In a March referendum election, El Dorado County voters upheld a revised county general plan and rejected a growth-control measure that would have tied growth to Highway 50 improvements. The election was another step toward a new general plan, as the county has been without a legal general plan for six years.

In other March election activity, voters in Palm Springs sent a decidedly mixed message by rejecting an initiative to prohibit most development in the hills above town while also rejecting a golf course resort planned in those same hills. In Beverly Hills, voters upheld a city decision to approve and subsidize an upscale resort project. In an advisory measure, Redondo Beach voters said they would like to see a 65-acre park replace a waterfront power plant.

El Dorado County has been trying to get a new general plan for nearly a generation. The county started an update process in 1989. A consultant completed a draft plan in 1992, and staff members prepared a second draft in 1994, only to have a new, pro-growth Board of Supervisors alter the plan again before adopting it in 1996. A collection of 18 homeowner and environmental groups and government agencies sued the county, arguing that the environmental impact report for the plan was inadequate. In 1999, a Sacramento County judge agreed with the general plan opponents in finding numerous problems with the EIR (see CP&DR Local Watch, March 1999, March 1996). The ruling ended the county's ability to approve discretionary projects, and required the county to get court ratification of any new general plan.

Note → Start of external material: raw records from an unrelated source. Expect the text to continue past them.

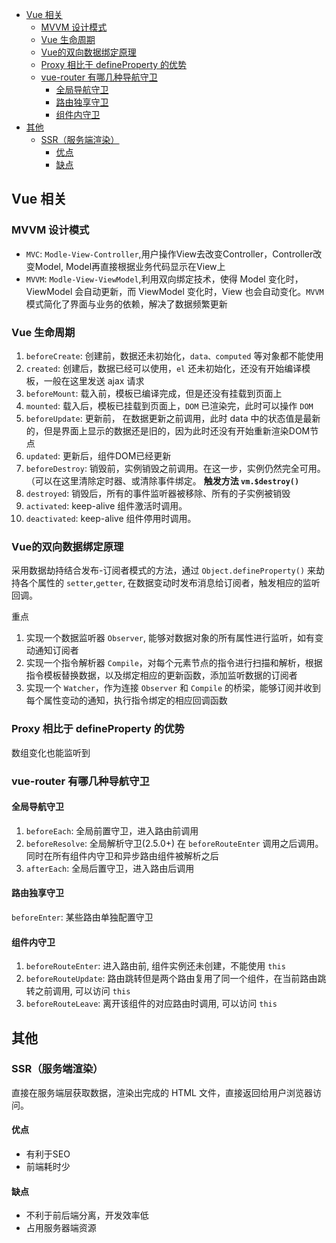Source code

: <!-- TOC -->

- [Vue 相关](#vue-相关)
  - [MVVM 设计模式](#mvvm-设计模式)
  - [Vue 生命周期](#vue-生命周期)
  - [Vue的双向数据绑定原理](#vue的双向数据绑定原理)
  - [Proxy 相比于 defineProperty 的优势](#proxy-相比于-defineproperty-的优势)
  - [vue-router 有哪几种导航守卫](#vue-router-有哪几种导航守卫)
    - [全局导航守卫](#全局导航守卫)
    - [路由独享守卫](#路由独享守卫)
    - [组件内守卫](#组件内守卫)
- [其他](#其他)
  - [SSR（服务端渲染）](#ssr服务端渲染)
    - [优点](#优点)
    - [缺点](#缺点)

<!-- /TOC -->
## Vue 相关

### MVVM 设计模式
- `MVC`: `Modle-View-Controller`,用户操作View去改变Controller，Controller改变Model, Model再直接根据业务代码显示在View上
- `MVVM`: `Modle-View-ViewModel`,利用双向绑定技术，使得 Model 变化时，ViewModel 会自动更新，而 ViewModel 变化时，View 也会自动变化。`MVVM` 模式简化了界面与业务的依赖，解决了数据频繁更新

### Vue 生命周期
1. `beforeCreate`: 创建前，数据还未初始化，`data、computed` 等对象都不能使用
2. `created`: 创建后，数据已经可以使用，`el` 还未初始化，还没有开始编译模板，一般在这里发送 ajax 请求
3. `beforeMount`: 载入前，模板已编译完成，但是还没有挂载到页面上
4. `mounted`: 载入后，模板已挂载到页面上，`DOM` 已渲染完，此时可以操作 `DOM`
5. `beforeUpdate`: 更新前， 在数据更新之前调用，此时 data 中的状态值是最新的，但是界面上显示的数据还是旧的，因为此时还没有开始重新渲染DOM节点
6. `updated`: 更新后，组件DOM已经更新
7. `beforeDestroy`: 销毁前，实例销毁之前调用。在这一步，实例仍然完全可用。（可以在这里清除定时器、或清除事件绑定。 **触发方法 `vm.$destroy()`**
8. `destroyed`: 销毁后，所有的事件监听器被移除、所有的子实例被销毁 
9. `activated`: keep-alive 组件激活时调用。
10. `deactivated`: keep-alive 组件停用时调用。

### Vue的双向数据绑定原理
采用数据劫持结合发布-订阅者模式的方法，通过 `Object.defineProperty()` 来劫持各个属性的 `setter`,`getter`, 在数据变动时发布消息给订阅者，触发相应的监听回调。

重点
1. 实现一个数据监听器 `Observer`, 能够对数据对象的所有属性进行监听，如有变动通知订阅者
2. 实现一个指令解析器 `Compile`，对每个元素节点的指令进行扫描和解析，根据指令模板替换数据，以及绑定相应的更新函数，添加监听数据的订阅者
3. 实现一个 `Watcher`，作为连接 `Observer` 和 `Compile` 的桥梁，能够订阅并收到每个属性变动的通知，执行指令绑定的相应回调函数

### Proxy 相比于 defineProperty 的优势
数组变化也能监听到

### vue-router 有哪几种导航守卫

#### 全局导航守卫
1. `beforeEach`: 全局前置守卫，进入路由前调用
2. `beforeResolve`: 全局解析守卫(2.5.0+) 在 `beforeRouteEnter` 调用之后调用。同时在所有组件内守卫和异步路由组件被解析之后
3. `afterEach`: 全局后置守卫，进入路由后调用

#### 路由独享守卫
`beforeEnter`: 某些路由单独配置守卫

#### 组件内守卫
1. `beforeRouteEnter`:  进入路由前, 组件实例还未创建，不能使用 `this`
2. `beforeRouteUpdate`: 路由跳转但是两个路由复用了同一个组件，在当前路由跳转之前调用, 可以访问 `this`
3. `beforeRouteLeave`: 离开该组件的对应路由时调用, 可以访问 `this`

## 其他

### SSR（服务端渲染）
直接在服务端层获取数据，渲染出完成的 HTML 文件，直接返回给用户浏览器访问。

#### 优点
- 有利于SEO
- 前端耗时少

#### 缺点
- 不利于前后端分离，开发效率低
- 占用服务器端资源
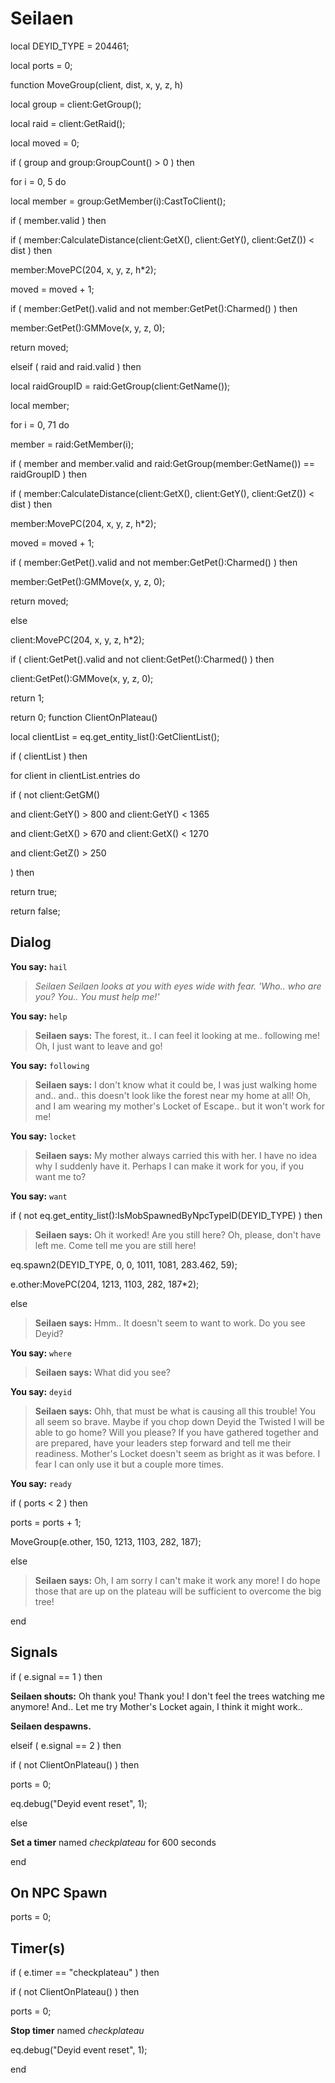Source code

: # Seilaen
local DEYID_TYPE = 204461; 

local ports = 0;

function MoveGroup(client, dist, x, y, z, h)

local group = client:GetGroup();

local raid = client:GetRaid();

local moved = 0;


if ( group and group:GroupCount() > 0 ) then


for i = 0, 5 do



local member = group:GetMember(i):CastToClient();




if ( member.valid ) then




if ( member:CalculateDistance(client:GetX(), client:GetY(), client:GetZ()) < dist ) then





member:MovePC(204, x, y, z, h*2);





moved = moved + 1;





if ( member:GetPet().valid and not member:GetPet():Charmed() ) then






member:GetPet():GMMove(x, y, z, 0);












return moved;

elseif ( raid and raid.valid ) then


local raidGroupID = raid:GetGroup(client:GetName());


local member;


for i = 0, 71 do



member = raid:GetMember(i);







if ( member and member.valid and raid:GetGroup(member:GetName()) == raidGroupID ) then








if ( member:CalculateDistance(client:GetX(), client:GetY(), client:GetZ()) < dist ) then





member:MovePC(204, x, y, z, h*2);





moved = moved + 1;





if ( member:GetPet().valid and not member:GetPet():Charmed() ) then






member:GetPet():GMMove(x, y, z, 0);














return moved;

else


client:MovePC(204, x, y, z, h*2);


if ( client:GetPet().valid and not client:GetPet():Charmed() ) then



client:GetPet():GMMove(x, y, z, 0);



return 1;

return 0;
function ClientOnPlateau()

local clientList = eq.get_entity_list():GetClientList();


if ( clientList ) then


for client in clientList.entries do






if ( not client:GetGM()




and client:GetY() > 800 and client:GetY() < 1365




and client:GetX() > 670 and client:GetX() < 1270




and client:GetZ() > 250



) then








return true;




return false;
## Dialog



**You say:** `hail`



>*Seilaen Seilaen looks at you with eyes wide with fear.  'Who.. who are you?  You.. You must help me!'*




**You say:** `help`



>**Seilaen says:** The forest, it.. I can feel it looking at me.. following me!  Oh, I just want to leave and go!



**You say:** `following`



>**Seilaen says:** I don't know what it could be, I was just walking home and.. and.. this doesn't look like the forest near my home at all!   Oh, and I am wearing my mother's Locket of Escape.. but it won't work for me!




**You say:** `locket`



>**Seilaen says:** My mother always carried this with her.  I have no idea why I suddenly have it.  Perhaps I can make it work for you, if you want me to?



**You say:** `want`





if ( not eq.get_entity_list():IsMobSpawnedByNpcTypeID(DEYID_TYPE) ) then



>**Seilaen says:** Oh it worked!  Are you still here?  Oh, please, don't have left me.  Come tell me you are still here!



eq.spawn2(DEYID_TYPE, 0, 0, 1011, 1081, 283.462, 59);



e.other:MovePC(204, 1213, 1103, 282, 187*2);


else



>**Seilaen says:** Hmm.. It doesn't seem to want to work.  Do you see Deyid?





**You say:** `where`



>**Seilaen says:** What did you see?




**You say:** `deyid`



>**Seilaen says:** Ohh, that must be what is causing all this trouble!  You all seem so brave.  Maybe if you chop down Deyid the Twisted I will be able to go home?  Will you please?  If you have gathered together and are prepared, have your leaders step forward and tell me their readiness.  Mother's Locket doesn't seem as bright as it was before.  I fear I can only use it but a couple more times.


**You say:** `ready`





if ( ports < 2 ) then







ports = ports + 1;



MoveGroup(e.other, 150, 1213, 1103, 282, 187);


else



>**Seilaen says:** Oh, I am sorry I can't make it work any more!  I do hope those that are up on the plateau will be sufficient to overcome the big tree!


end

## Signals

if ( e.signal == 1 ) then


**Seilaen shouts:** <span class="text-danger">Oh thank you! Thank you! I don't feel the trees watching me anymore!  And.. Let me try Mother's Locket again, I think it might work..</span>


**Seilaen despawns.**




elseif ( e.signal == 2 ) then


if ( not ClientOnPlateau() ) then



ports = 0;



eq.debug("Deyid event reset", 1);


else



**Set a timer** named *checkplateau* for 600 seconds

end

## On NPC Spawn

ports = 0;
## Timer(s)

if ( e.timer == "checkplateau" ) then


if ( not ClientOnPlateau() ) then



ports = 0;



**Stop timer** named *checkplateau*



eq.debug("Deyid event reset", 1);

end
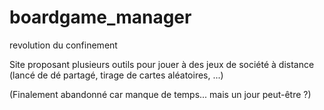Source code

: # boardgame_manager
revolution du confinement

Site proposant plusieurs outils pour jouer à des jeux de société à distance (lancé de dé partagé, tirage de cartes aléatoires, ...)

(Finalement abandonné car manque de temps... mais un jour peut-être ?)
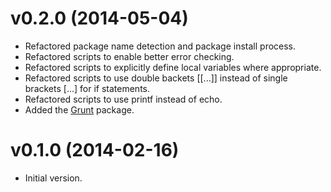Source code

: # v0.2.0 (2014-05-04)

* Refactored package name detection and package install process.
* Refactored scripts to enable better error checking.
* Refactored scripts to explicitly define local variables where appropriate.
* Refactored scripts to use double backets [[...]] instead of single brackets [...] for if statements.
* Refactored scripts to use printf instead of echo.
* Added the [Grunt](http://gruntjs.com) package.

# v0.1.0 (2014-02-16)

* Initial version.
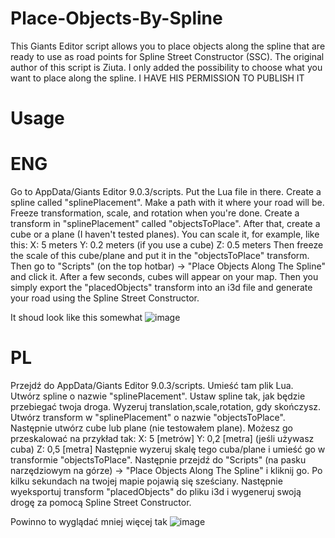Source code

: # Place-Objects-By-Spline
This Giants Editor script allows you to place objects along the spline that are ready to use as road points for Spline Street Constructor (SSC).
The original author of this script is Ziuta.
I only added the possibility to choose what you want to place along the spline.
I HAVE HIS PERMISSION TO PUBLISH IT
# Usage 
# ENG 
Go to AppData/Giants Editor 9.0.3/scripts.
Put the Lua file in there.
Create a spline called "splinePlacement".
Make a path with it where your road will be.
Freeze transformation, scale, and rotation when you're done.
Create a transform in "splinePlacement" called "objectsToPlace".
After that, create a cube or a plane (I haven't tested planes).
You can scale it, for example, like this:
X: 5 meters
Y: 0.2 meters (if you use a cube)
Z: 0.5 meters
Then freeze the scale of this cube/plane and put it in the "objectsToPlace" transform.
Then go to "Scripts" (on the top hotbar) -> "Place Objects Along The Spline" and click it.
After a few seconds, cubes will appear on your map.
Then you simply export the "placedObjects" transform into an i3d file and generate your road using the Spline Street Constructor.

It shoud look like this somewhat ![image](https://user-images.githubusercontent.com/119068295/219976060-87ab595b-b553-44ae-82ee-20416f072f0d.png)


# PL 

Przejdź do AppData/Giants Editor 9.0.3/scripts.
Umieść tam plik Lua.
Utwórz spline o nazwie "splinePlacement".
Ustaw spline tak, jak będzie przebiegać twoja droga.
Wyzeruj translation,scale,rotation, gdy skończysz.
Utwórz transform w "splinePlacement" o nazwie "objectsToPlace".
Następnie utwórz cube lub plane (nie testowałem plane).
Możesz go przeskalować na przykład tak:
X: 5 [metrów]
Y: 0,2 [metra] (jeśli używasz cuba)
Z: 0,5 [metra]
Następnie wyzeruj skalę tego cuba/plane i umieść go w transformie "objectsToPlace".
Następnie przejdź do "Scripts" (na pasku narzędziowym na górze) -> "Place Objects Along The Spline" i kliknij go.
Po kilku sekundach na twojej mapie pojawią się sześciany.
Następnie wyeksportuj transform "placedObjects" do pliku i3d i wygeneruj swoją drogę za pomocą Spline Street Constructor.

Powinno to wyglądać mniej więcej tak ![image](https://user-images.githubusercontent.com/119068295/219976070-391c33a4-0c98-4779-b670-e642dfe78822.png)
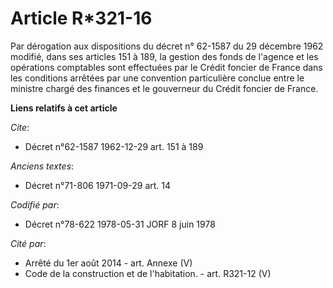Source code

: # Article R*321-16

Par dérogation aux dispositions du décret n° 62-1587 du 29 décembre 1962 modifié, dans ses articles 151 à 189, la gestion des
fonds de l'agence et les opérations comptables sont effectuées par le Crédit foncier de France dans les conditions arrêtées
par une convention particulière conclue entre le ministre chargé des finances et le gouverneur du Crédit foncier de France.

**Liens relatifs à cet article**

_Cite_:

  - Décret n°62-1587 1962-12-29 art. 151 à 189

_Anciens textes_:

  - Décret n°71-806 1971-09-29 art. 14

_Codifié par_:

  - Décret n°78-622 1978-05-31 JORF 8 juin 1978

_Cité par_:

  - Arrêté du 1er août 2014 - art. Annexe (V)
  - Code de la construction et de l'habitation. - art. R321-12 (V)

One year ago, El Dorado County voters overwhelmingly rejected an initiative that was similar to the 1996 plan. Still, county officials used the 1996 plan as the base for a general plan that the Board of Supervisors adopted in July 2004. Opponents, who argued the plan permits too much growth in the mostly rural county, quickly qualified a referendum for the ballot.

The latest version of the plan continued to divide the Board of Supervisors, but the board majority, as well as U.S. Rep. John Doolittle (R-Rocklin) and Assemblyman Tim Leslie (R-Tahoe City) urged voters to keep the plan. In the March election, 50.9% of voters backed Measure B to keep the plan.

The next step is for the county to get clearance from the court to implement the plan. However, the county can expect a courtroom fight from opponents. Attorney Stephan Volker, who represents the opponents, said the EIR for the general plan ignores impacts to high Sierra lakes that would serve as water sources, oak woodlands and wildlife habitat.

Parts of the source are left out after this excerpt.